Sometimes we see stars very close to each other in very contrasting colors. This is the case of the star  Albireo , in the constellation of the Swan. At first glance, Albireo looks like a simple star. 

But with a telescope or binoculars we will see that it is a double star of very different colors. The brightest star is yellow (Albireo A) and its bluish companion (Albireo B). It is undoubtedly one of the most beautiful and easy to observe doubles.

Sirius and atmospheric turbulence
There are many people who come to our astronomy courses  and have asked us about the peculiar brightness of Sirius. This star is one of the brightest stars in the Northern Hemisphere and easily visible in winter. 

When Sirius is very close to the horizon, it  seems to shine in all colors, as if it were party lights. This phenomenon is not much produced by the star, but by something much closer: our atmosphere. 

The different layers of air at different temperatures of our atmosphere cause the light of the stars not to follow a straight path, but that it is refracted again and again as it passes through our atmosphere. This is what astronomy fans know as atmospheric turbulenceand makes the stars "flicker".

Sirius, star
Surely you've ever noticed that frantic swagger of the stars, that "flickering" or "flickering"constant. In addition, you will have noticed that this flickering turns out to be more intense as we look closer to the horizon. 

This is because the closer to the horizon a star is, the more amount of atmosphere its light has to travel to reach us and, therefore, the more it is affected by atmospheric turbulence. 

Well, in the case of Sirius, being very bright the effect is more striking.

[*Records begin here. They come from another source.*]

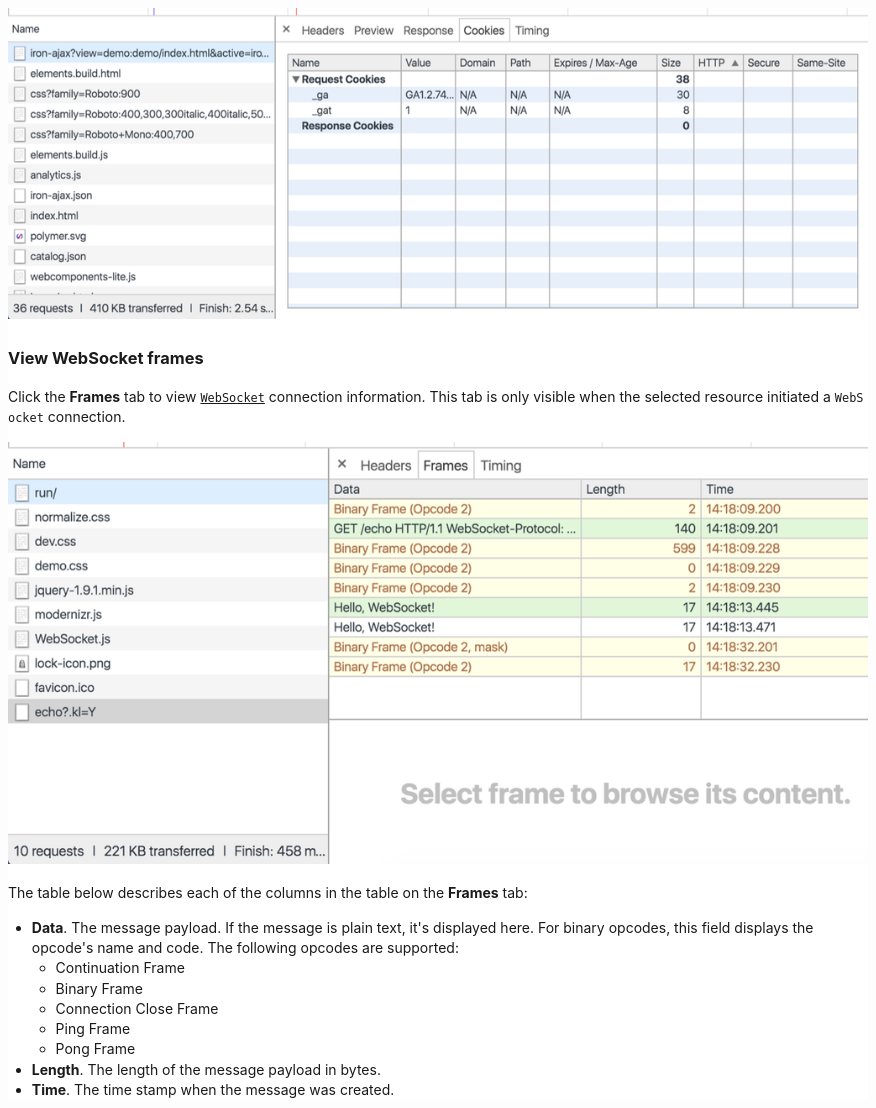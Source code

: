 ![resource cookies](imgs/cookies.png)

### View WebSocket frames

Click the **Frames** tab to view 
[`WebSocket`](https://developer.mozilla.org/en-US/docs/Web/API/WebSockets_API)
connection information. This tab is only visible when the selected resource 
initiated a `WebSocket` connection.

![websocket frames tab](imgs/websocket-frames.png)

The table below describes each of the columns in the table on the **Frames**
tab:

* **Data**. The message payload. If the message is plain text, it's 
  displayed here. For binary opcodes, this field displays the opcode's 
  name and code. The following opcodes are supported:
  * Continuation Frame
  * Binary Frame
  * Connection Close Frame
  * Ping Frame
  * Pong Frame
* **Length**. The length of the message payload in bytes.
* **Time**. The time stamp when the message was created.
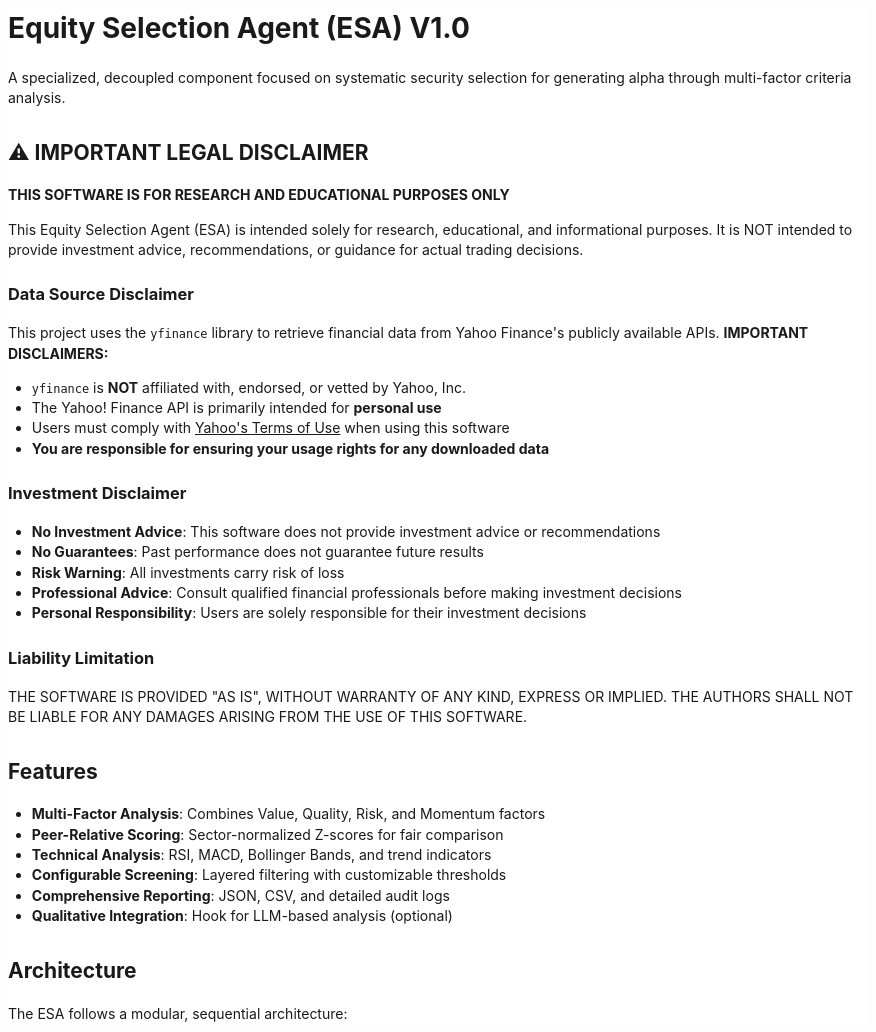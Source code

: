 # Equity Selection Agent (ESA) V1.0

A specialized, decoupled component focused on systematic security selection for generating alpha through multi-factor criteria analysis.

## ⚠️ IMPORTANT LEGAL DISCLAIMER

**THIS SOFTWARE IS FOR RESEARCH AND EDUCATIONAL PURPOSES ONLY**

This Equity Selection Agent (ESA) is intended solely for research, educational, and informational purposes. It is NOT intended to provide investment advice, recommendations, or guidance for actual trading decisions.

### Data Source Disclaimer

This project uses the `yfinance` library to retrieve financial data from Yahoo Finance's publicly available APIs. **IMPORTANT DISCLAIMERS:**

- `yfinance` is **NOT** affiliated with, endorsed, or vetted by Yahoo, Inc.
- The Yahoo! Finance API is primarily intended for **personal use**
- Users must comply with [Yahoo's Terms of Use](https://legal.yahoo.com/us/en/yahoo/terms/otos/index.html) when using this software
- **You are responsible for ensuring your usage rights for any downloaded data**

### Investment Disclaimer

- **No Investment Advice**: This software does not provide investment advice or recommendations
- **No Guarantees**: Past performance does not guarantee future results
- **Risk Warning**: All investments carry risk of loss
- **Professional Advice**: Consult qualified financial professionals before making investment decisions
- **Personal Responsibility**: Users are solely responsible for their investment decisions

### Liability Limitation

THE SOFTWARE IS PROVIDED "AS IS", WITHOUT WARRANTY OF ANY KIND, EXPRESS OR IMPLIED. THE AUTHORS SHALL NOT BE LIABLE FOR ANY DAMAGES ARISING FROM THE USE OF THIS SOFTWARE.

## Features

- **Multi-Factor Analysis**: Combines Value, Quality, Risk, and Momentum factors
- **Peer-Relative Scoring**: Sector-normalized Z-scores for fair comparison
- **Technical Analysis**: RSI, MACD, Bollinger Bands, and trend indicators
- **Configurable Screening**: Layered filtering with customizable thresholds
- **Comprehensive Reporting**: JSON, CSV, and detailed audit logs
- **Qualitative Integration**: Hook for LLM-based analysis (optional)

## Architecture

The ESA follows a modular, sequential architecture:
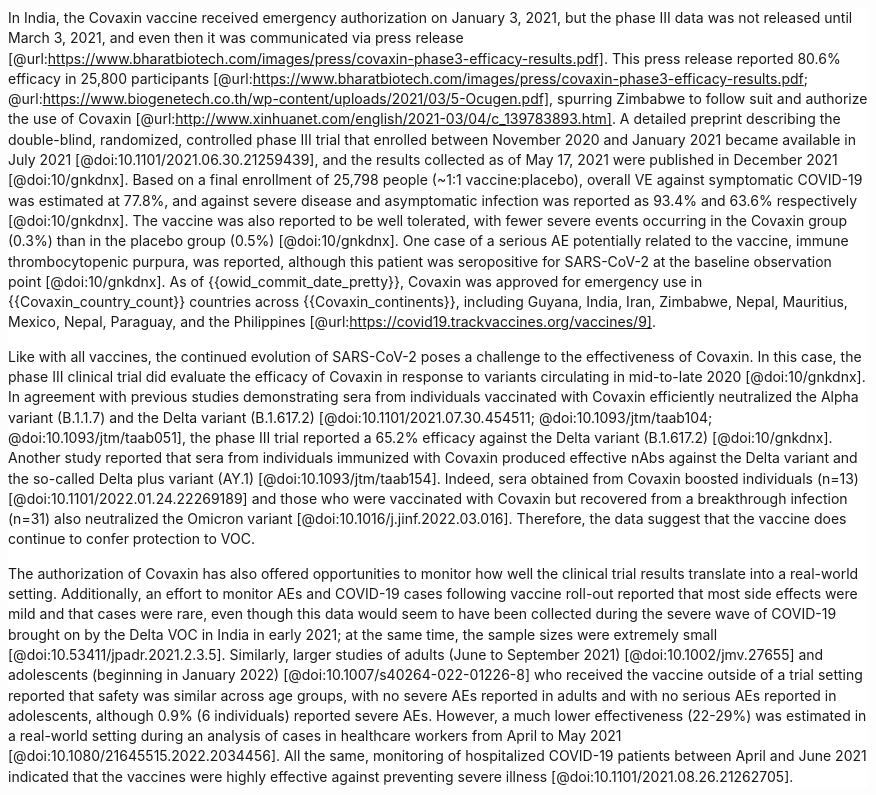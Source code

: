 In India, the Covaxin vaccine received emergency authorization on January 3, 2021, but the phase III data was not released until March 3, 2021, and even then it was communicated via press release [@url:https://www.bharatbiotech.com/images/press/covaxin-phase3-efficacy-results.pdf].
This press release reported 80.6% efficacy in 25,800 participants [@url:https://www.bharatbiotech.com/images/press/covaxin-phase3-efficacy-results.pdf; @url:https://www.biogenetech.co.th/wp-content/uploads/2021/03/5-Ocugen.pdf], spurring Zimbabwe to follow suit and authorize the use of Covaxin [@url:http://www.xinhuanet.com/english/2021-03/04/c_139783893.htm].
A detailed preprint describing the double-blind, randomized, controlled phase III trial that enrolled between November 2020 and January 2021 became available in July 2021 [@doi:10.1101/2021.06.30.21259439], and the results collected as of May 17, 2021 were published in December 2021 [@doi:10/gnkdnx].
Based on a final enrollment of 25,798 people (~1:1 vaccine:placebo), overall VE against symptomatic COVID-19 was estimated at 77.8%, and against severe disease and asymptomatic infection was reported as 93.4% and 63.6% respectively [@doi:10/gnkdnx].
The vaccine was also reported to be well tolerated, with fewer severe events occurring in the Covaxin group (0.3%) than in the placebo group (0.5%) [@doi:10/gnkdnx].
One case of a serious AE potentially related to the vaccine, immune thrombocytopenic purpura, was reported, although this patient was seropositive for SARS-CoV-2 at the baseline observation point [@doi:10/gnkdnx].
As of {{owid_commit_date_pretty}}, Covaxin was approved for emergency use in {{Covaxin_country_count}} countries across {{Covaxin_continents}}, including Guyana, India, Iran, Zimbabwe, Nepal, Mauritius, Mexico, Nepal, Paraguay, and the Philippines [@url:https://covid19.trackvaccines.org/vaccines/9].

Like with all vaccines, the continued evolution of SARS-CoV-2 poses a challenge to the effectiveness of Covaxin.
In this case, the phase III clinical trial did evaluate the efficacy of Covaxin in response to variants circulating in mid-to-late 2020 [@doi:10/gnkdnx].
In agreement with previous studies demonstrating sera from individuals vaccinated with Covaxin efficiently neutralized the Alpha variant (B.1.1.7) and the Delta variant (B.1.617.2) [@doi:10.1101/2021.07.30.454511; @doi:10.1093/jtm/taab104; @doi:10.1093/jtm/taab051], the phase III trial reported a 65.2% efficacy against the Delta variant (B.1.617.2) [@doi:10/gnkdnx].
Another study reported that sera from individuals immunized with Covaxin produced effective nAbs against the Delta variant and the so-called Delta plus variant (AY.1) [@doi:10.1093/jtm/taab154].
Indeed, sera obtained from Covaxin boosted individuals (n=13) [@doi:10.1101/2022.01.24.22269189] and those who were vaccinated with Covaxin but recovered from a breakthrough infection (n=31) also neutralized the Omicron variant [@doi:10.1016/j.jinf.2022.03.016].
Therefore, the data suggest that the vaccine does continue to confer protection to VOC.

The authorization of Covaxin has also offered opportunities to monitor how well the clinical trial results translate into a real-world setting.
Additionally, an effort to monitor AEs and COVID-19 cases following vaccine roll-out reported that most side effects were mild and that cases were rare, even though this data would seem to have been collected during the severe wave of COVID-19 brought on by the Delta VOC in India in early 2021; at the same time, the sample sizes were extremely small [@doi:10.53411/jpadr.2021.2.3.5].
Similarly, larger studies of adults (June to September 2021) [@doi:10.1002/jmv.27655] and adolescents (beginning in January 2022) [@doi:10.1007/s40264-022-01226-8] who received the vaccine outside of a trial setting reported that safety was similar across age groups, with no severe AEs reported in adults and with no serious AEs reported in adolescents, although 0.9% (6 individuals) reported severe AEs. 
However, a much lower effectiveness (22-29%) was estimated in a real-world setting during an analysis of cases in healthcare workers from April to May 2021 [@doi:10.1080/21645515.2022.2034456].
All the same, monitoring of hospitalized COVID-19 patients between April and June 2021 indicated that the vaccines were highly effective against preventing severe illness [@doi:10.1101/2021.08.26.21262705].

So, on less stable nights and when it is close to the horizon, this turbulence makes the star seem not to be still and we see as if it shines with different shades. 

A natural and everyday effect that has nothing to do with the stars and also affects the quality of observations and astrophotographs. In this other article we show you a video in which the classification of the stars is explained very clearly according to their temperature and luminosity.